Когда дикарь придавал базальтовым обломкам человеческую форму, он не мог судить о собственном произведении; напротив, он сам был судим. Те каменные глаза были сильнее, чем он. Та неподвижная армия гораздо с большим успехом вызывала его уважение, чем какой-нибудь деспот; ибо деспот время от времени изменяет свое положение и место своего пребывания и, в конце концов, чего-нибудь да пожелает; а статуи не нуждаются ни в нас, ни в чем бы то ни было вообще. Так статуя стала богом. Я должен назвать молитвой это размышление перед знаком, это приношение, которое необходимо и в котором бог не нуждается, этот немой диалог, где одной из сторон все ответы даны заранее и все просьбы угаданы. Таким образом, мысль понимает, куда она направляется, и истина обнаруживает себя в неподвижном
[307].
[Представление, не только типичное для просвещенческого классицизма, на основе которого формировались философские и эстетические взгляды Алена, но и характерное для в равной степени близкой автору французской культуры XIX в., с ее реализмом, натурализмом и несмотря на игравший в ней значительную роль романтизм, а также (как это ни парадоксально) разделявшееся не слишком любимым Аленом одним из основоположников символизма Ш. Бодлером, писавшим в сонете «Красота» (а красота, как известно, вместе с истиной и благом входит в ставшую классической еще с античных времен «профанную Троицу» высших ценностей): «Движение я ненавижу: ведь им строгий контур размыт…»

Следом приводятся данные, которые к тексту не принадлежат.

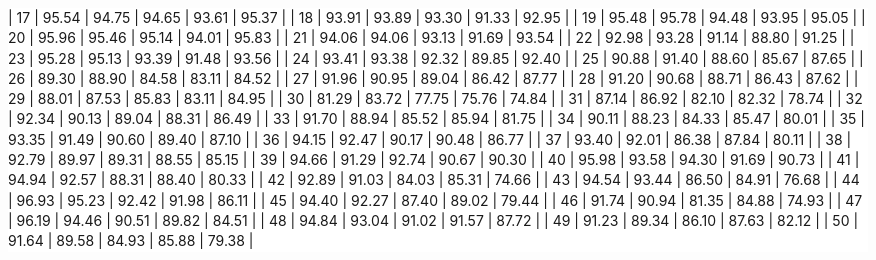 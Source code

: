 | 17        | 95.54  | 94.75  | 94.65  | 93.61  | 95.37  |
| 18        | 93.91  | 93.89  | 93.30  | 91.33  | 92.95  |
| 19        | 95.48  | 95.78  | 94.48  | 93.95  | 95.05  |
| 20        | 95.96  | 95.46  | 95.14  | 94.01  | 95.83  |
| 21        | 94.06  | 94.06  | 93.13  | 91.69  | 93.54  |
| 22        | 92.98  | 93.28  | 91.14  | 88.80  | 91.25  |
| 23        | 95.28  | 95.13  | 93.39  | 91.48  | 93.56  |
| 24        | 93.41  | 93.38  | 92.32  | 89.85  | 92.40  |
| 25        | 90.88  | 91.40  | 88.60  | 85.67  | 87.65  |
| 26        | 89.30  | 88.90  | 84.58  | 83.11  | 84.52  |
| 27        | 91.96  | 90.95  | 89.04  | 86.42  | 87.77  |
| 28        | 91.20  | 90.68  | 88.71  | 86.43  | 87.62  |
| 29        | 88.01  | 87.53  | 85.83  | 83.11  | 84.95  |
| 30        | 81.29  | 83.72  | 77.75  | 75.76  | 74.84  |
| 31        | 87.14  | 86.92  | 82.10  | 82.32  | 78.74  |
| 32        | 92.34  | 90.13  | 89.04  | 88.31  | 86.49  |
| 33        | 91.70  | 88.94  | 85.52  | 85.94  | 81.75  |
| 34        | 90.11  | 88.23  | 84.33  | 85.47  | 80.01  |
| 35        | 93.35  | 91.49  | 90.60  | 89.40  | 87.10  |
| 36        | 94.15  | 92.47  | 90.17  | 90.48  | 86.77  |
| 37        | 93.40  | 92.01  | 86.38  | 87.84  | 80.11  |
| 38        | 92.79  | 89.97  | 89.31  | 88.55  | 85.15  |
| 39        | 94.66  | 91.29  | 92.74  | 90.67  | 90.30  |
| 40        | 95.98  | 93.58  | 94.30  | 91.69  | 90.73  |
| 41        | 94.94  | 92.57  | 88.31  | 88.40  | 80.33  |
| 42        | 92.89  | 91.03  | 84.03  | 85.31  | 74.66  |
| 43        | 94.54  | 93.44  | 86.50  | 84.91  | 76.68  |
| 44        | 96.93  | 95.23  | 92.42  | 91.98  | 86.11  |
| 45        | 94.40  | 92.27  | 87.40  | 89.02  | 79.44  |
| 46        | 91.74  | 90.94  | 81.35  | 84.88  | 74.93  |
| 47        | 96.19  | 94.46  | 90.51  | 89.82  | 84.51  |
| 48        | 94.84  | 93.04  | 91.02  | 91.57  | 87.72  |
| 49        | 91.23  | 89.34  | 86.10  | 87.63  | 82.12  |
| 50        | 91.64  | 89.58  | 84.93  | 85.88  | 79.38  |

[308] (см. также эссе «Неподвижное»).]
Можно было бы сказать, что человек создавал идолов, потому что был религиозен: это подобно тому, как если бы сказали, что он изготовил инструменты, потому что был ученым.

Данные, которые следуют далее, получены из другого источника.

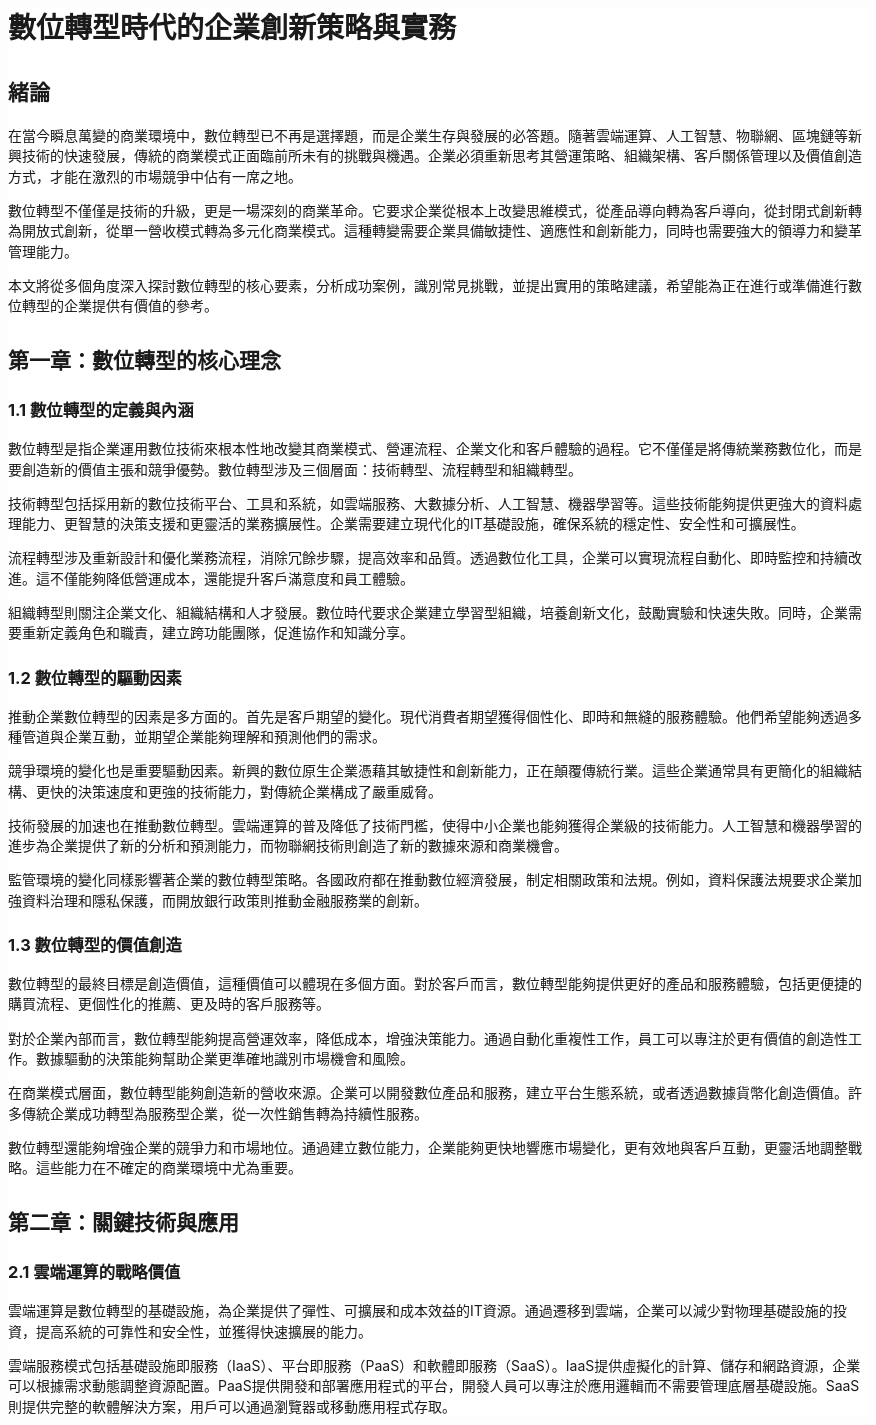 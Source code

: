 # 數位轉型時代的企業創新策略與實務

## 緒論

在當今瞬息萬變的商業環境中，數位轉型已不再是選擇題，而是企業生存與發展的必答題。隨著雲端運算、人工智慧、物聯網、區塊鏈等新興技術的快速發展，傳統的商業模式正面臨前所未有的挑戰與機遇。企業必須重新思考其營運策略、組織架構、客戶關係管理以及價值創造方式，才能在激烈的市場競爭中佔有一席之地。

數位轉型不僅僅是技術的升級，更是一場深刻的商業革命。它要求企業從根本上改變思維模式，從產品導向轉為客戶導向，從封閉式創新轉為開放式創新，從單一營收模式轉為多元化商業模式。這種轉變需要企業具備敏捷性、適應性和創新能力，同時也需要強大的領導力和變革管理能力。

本文將從多個角度深入探討數位轉型的核心要素，分析成功案例，識別常見挑戰，並提出實用的策略建議，希望能為正在進行或準備進行數位轉型的企業提供有價值的參考。

## 第一章：數位轉型的核心理念

### 1.1 數位轉型的定義與內涵

數位轉型是指企業運用數位技術來根本性地改變其商業模式、營運流程、企業文化和客戶體驗的過程。它不僅僅是將傳統業務數位化，而是要創造新的價值主張和競爭優勢。數位轉型涉及三個層面：技術轉型、流程轉型和組織轉型。

技術轉型包括採用新的數位技術平台、工具和系統，如雲端服務、大數據分析、人工智慧、機器學習等。這些技術能夠提供更強大的資料處理能力、更智慧的決策支援和更靈活的業務擴展性。企業需要建立現代化的IT基礎設施，確保系統的穩定性、安全性和可擴展性。

流程轉型涉及重新設計和優化業務流程，消除冗餘步驟，提高效率和品質。透過數位化工具，企業可以實現流程自動化、即時監控和持續改進。這不僅能夠降低營運成本，還能提升客戶滿意度和員工體驗。

組織轉型則關注企業文化、組織結構和人才發展。數位時代要求企業建立學習型組織，培養創新文化，鼓勵實驗和快速失敗。同時，企業需要重新定義角色和職責，建立跨功能團隊，促進協作和知識分享。

### 1.2 數位轉型的驅動因素

推動企業數位轉型的因素是多方面的。首先是客戶期望的變化。現代消費者期望獲得個性化、即時和無縫的服務體驗。他們希望能夠透過多種管道與企業互動，並期望企業能夠理解和預測他們的需求。

競爭環境的變化也是重要驅動因素。新興的數位原生企業憑藉其敏捷性和創新能力，正在顛覆傳統行業。這些企業通常具有更簡化的組織結構、更快的決策速度和更強的技術能力，對傳統企業構成了嚴重威脅。

技術發展的加速也在推動數位轉型。雲端運算的普及降低了技術門檻，使得中小企業也能夠獲得企業級的技術能力。人工智慧和機器學習的進步為企業提供了新的分析和預測能力，而物聯網技術則創造了新的數據來源和商業機會。

監管環境的變化同樣影響著企業的數位轉型策略。各國政府都在推動數位經濟發展，制定相關政策和法規。例如，資料保護法規要求企業加強資料治理和隱私保護，而開放銀行政策則推動金融服務業的創新。

### 1.3 數位轉型的價值創造

數位轉型的最終目標是創造價值，這種價值可以體現在多個方面。對於客戶而言，數位轉型能夠提供更好的產品和服務體驗，包括更便捷的購買流程、更個性化的推薦、更及時的客戶服務等。

對於企業內部而言，數位轉型能夠提高營運效率，降低成本，增強決策能力。通過自動化重複性工作，員工可以專注於更有價值的創造性工作。數據驅動的決策能夠幫助企業更準確地識別市場機會和風險。

在商業模式層面，數位轉型能夠創造新的營收來源。企業可以開發數位產品和服務，建立平台生態系統，或者透過數據貨幣化創造價值。許多傳統企業成功轉型為服務型企業，從一次性銷售轉為持續性服務。

數位轉型還能夠增強企業的競爭力和市場地位。通過建立數位能力，企業能夠更快地響應市場變化，更有效地與客戶互動，更靈活地調整戰略。這些能力在不確定的商業環境中尤為重要。

## 第二章：關鍵技術與應用

### 2.1 雲端運算的戰略價值

雲端運算是數位轉型的基礎設施，為企業提供了彈性、可擴展和成本效益的IT資源。通過遷移到雲端，企業可以減少對物理基礎設施的投資，提高系統的可靠性和安全性，並獲得快速擴展的能力。

雲端服務模式包括基礎設施即服務（IaaS）、平台即服務（PaaS）和軟體即服務（SaaS）。IaaS提供虛擬化的計算、儲存和網路資源，企業可以根據需求動態調整資源配置。PaaS提供開發和部署應用程式的平台，開發人員可以專注於應用邏輯而不需要管理底層基礎設施。SaaS則提供完整的軟體解決方案，用戶可以通過瀏覽器或移動應用程式存取。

[Одна из излюбленных тем Алена (см., например, его эссе «Могилы»). В основе его точки зрения (см. об этом подробнее вступительную статью «Жизнь и мнения…») лежит проецируемая эссеистом на любые виды человеческой деятельности мысль о примате жеста, поступка, действия перед мышлением и даже переживанием. Как уже говорилось во вступительной статье, позицию, близкую к авторской, занимал соотечественник Алена К. Леви-Строс, утверждавший, что, «действительно, импульсы и эмоции ничего не объясняют, они всегда проистекают: или из мощи тела, или немощности духа. В обоих случаях это следствие;
они никогда не являются причиной. Их истоки можно отыскать либо в организме, как это делает биология, либо в интеллекте, что является единственным путем для психологии, как и для этнологии»

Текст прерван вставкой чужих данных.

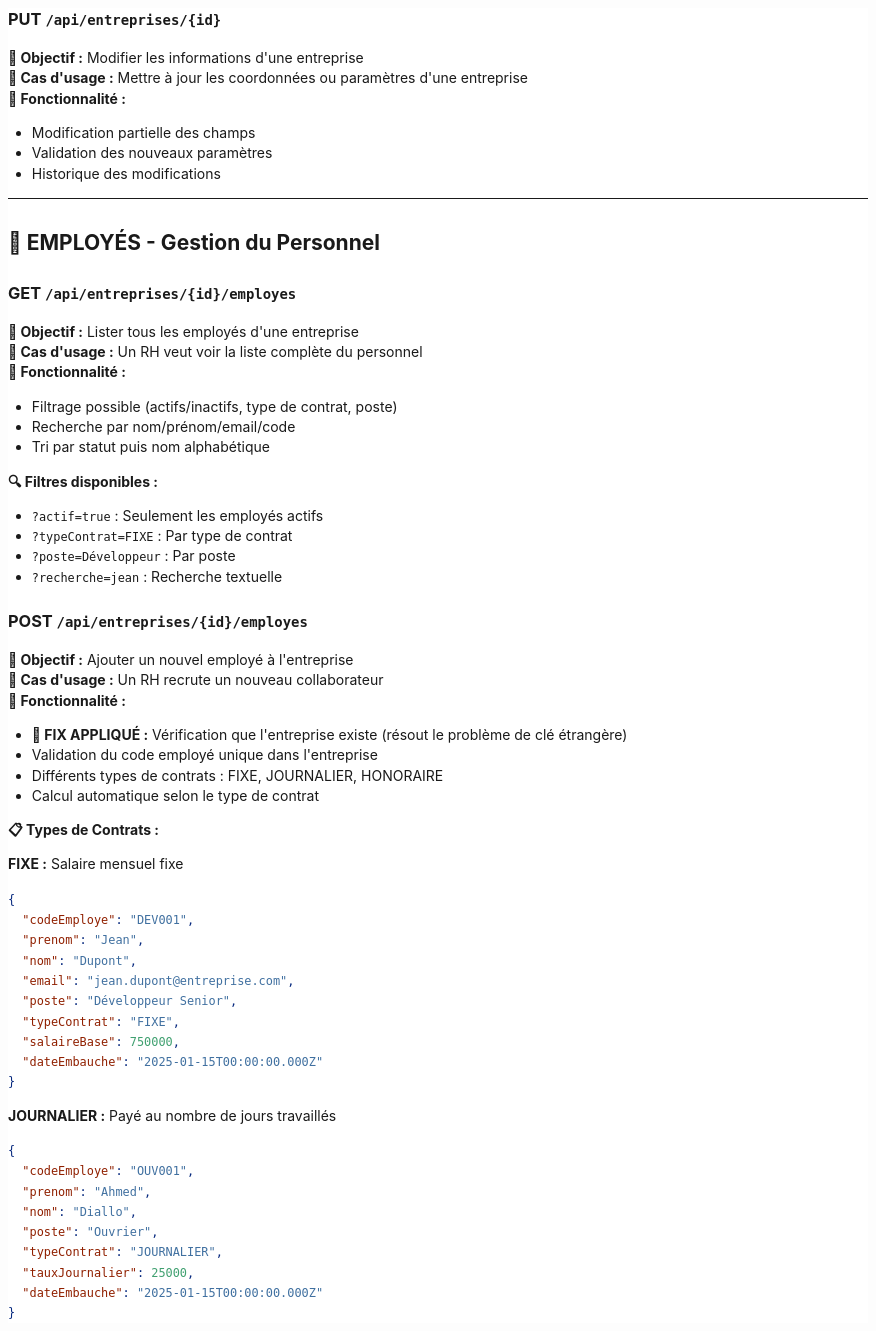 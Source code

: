 ### **PUT** `/api/entreprises/{id}`
**🎯 Objectif :** Modifier les informations d'une entreprise  
**💼 Cas d'usage :** Mettre à jour les coordonnées ou paramètres d'une entreprise  
**🔧 Fonctionnalité :** 
- Modification partielle des champs
- Validation des nouveaux paramètres
- Historique des modifications

---

## 👥 EMPLOYÉS - Gestion du Personnel

### **GET** `/api/entreprises/{id}/employes`
**🎯 Objectif :** Lister tous les employés d'une entreprise  
**💼 Cas d'usage :** Un RH veut voir la liste complète du personnel  
**🔧 Fonctionnalité :** 
- Filtrage possible (actifs/inactifs, type de contrat, poste)
- Recherche par nom/prénom/email/code
- Tri par statut puis nom alphabétique

**🔍 Filtres disponibles :**
- `?actif=true` : Seulement les employés actifs
- `?typeContrat=FIXE` : Par type de contrat
- `?poste=Développeur` : Par poste
- `?recherche=jean` : Recherche textuelle

### **POST** `/api/entreprises/{id}/employes`
**🎯 Objectif :** Ajouter un nouvel employé à l'entreprise  
**💼 Cas d'usage :** Un RH recrute un nouveau collaborateur  
**🔧 Fonctionnalité :** 
- **🚨 FIX APPLIQUÉ :** Vérification que l'entreprise existe (résout le problème de clé étrangère)
- Validation du code employé unique dans l'entreprise
- Différents types de contrats : FIXE, JOURNALIER, HONORAIRE
- Calcul automatique selon le type de contrat

**📋 Types de Contrats :**

**FIXE :** Salaire mensuel fixe
```json
{
  "codeEmploye": "DEV001",
  "prenom": "Jean",
  "nom": "Dupont",
  "email": "jean.dupont@entreprise.com",
  "poste": "Développeur Senior",
  "typeContrat": "FIXE",
  "salaireBase": 750000,
  "dateEmbauche": "2025-01-15T00:00:00.000Z"
}
```

**JOURNALIER :** Payé au nombre de jours travaillés
```json
{
  "codeEmploye": "OUV001",
  "prenom": "Ahmed",
  "nom": "Diallo",
  "poste": "Ouvrier",
  "typeContrat": "JOURNALIER",
  "tauxJournalier": 25000,
  "dateEmbauche": "2025-01-15T00:00:00.000Z"
}
```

[309]. Что и говорить, точка зрения не бесспорная.]
Однако наука, напротив, есть лишь изучение инструментов и наблюдение за работой, использующей их. Точно так же я, скорее, сказал бы, что объектом изначального созерцания был идол и что человек стал религиозен, потому что создавал идолов. Нужно было осознавать это могущество знака и придумывать мифологию для объяснения прекрасного. Подражание Иисусу Христу есть лишь абстрактное истолкование того подражания знаку, которым является церемония. Размышление об идоле приводит к отрицанию идола – именно благодаря тем самым совершенствам, которые удается в нем отгадать; но это уже безбожие. В конце концов, иконоборец должен остаться без бога. Тем самым обнаруживается совершенство без объекта; это ничто отсылает нас к идолу – в данном случае объекту чистейшего обожания; таково искусство в наше время, момент превзойденный и сохраненный, как говорит Гегель.
[Вероятно, здесь автор имеет в виду то, что искусство в концепции Гегеля признается первой ступенью триады, завершающей процесс самопознания абсолютного духа. Основное противоречие, по мысли Гегеля присущее искусству, – противоречие между идеей и чувственной формой ее выражения – отрицается и преодолевается в религиозном представлении, которое в свою очередь снимается, т. е. уничтожается и в то же время удерживается философски углубленной мыслью, сохраняющей в переработанном и развитом виде содержание предыдущей ступени процесса становления.]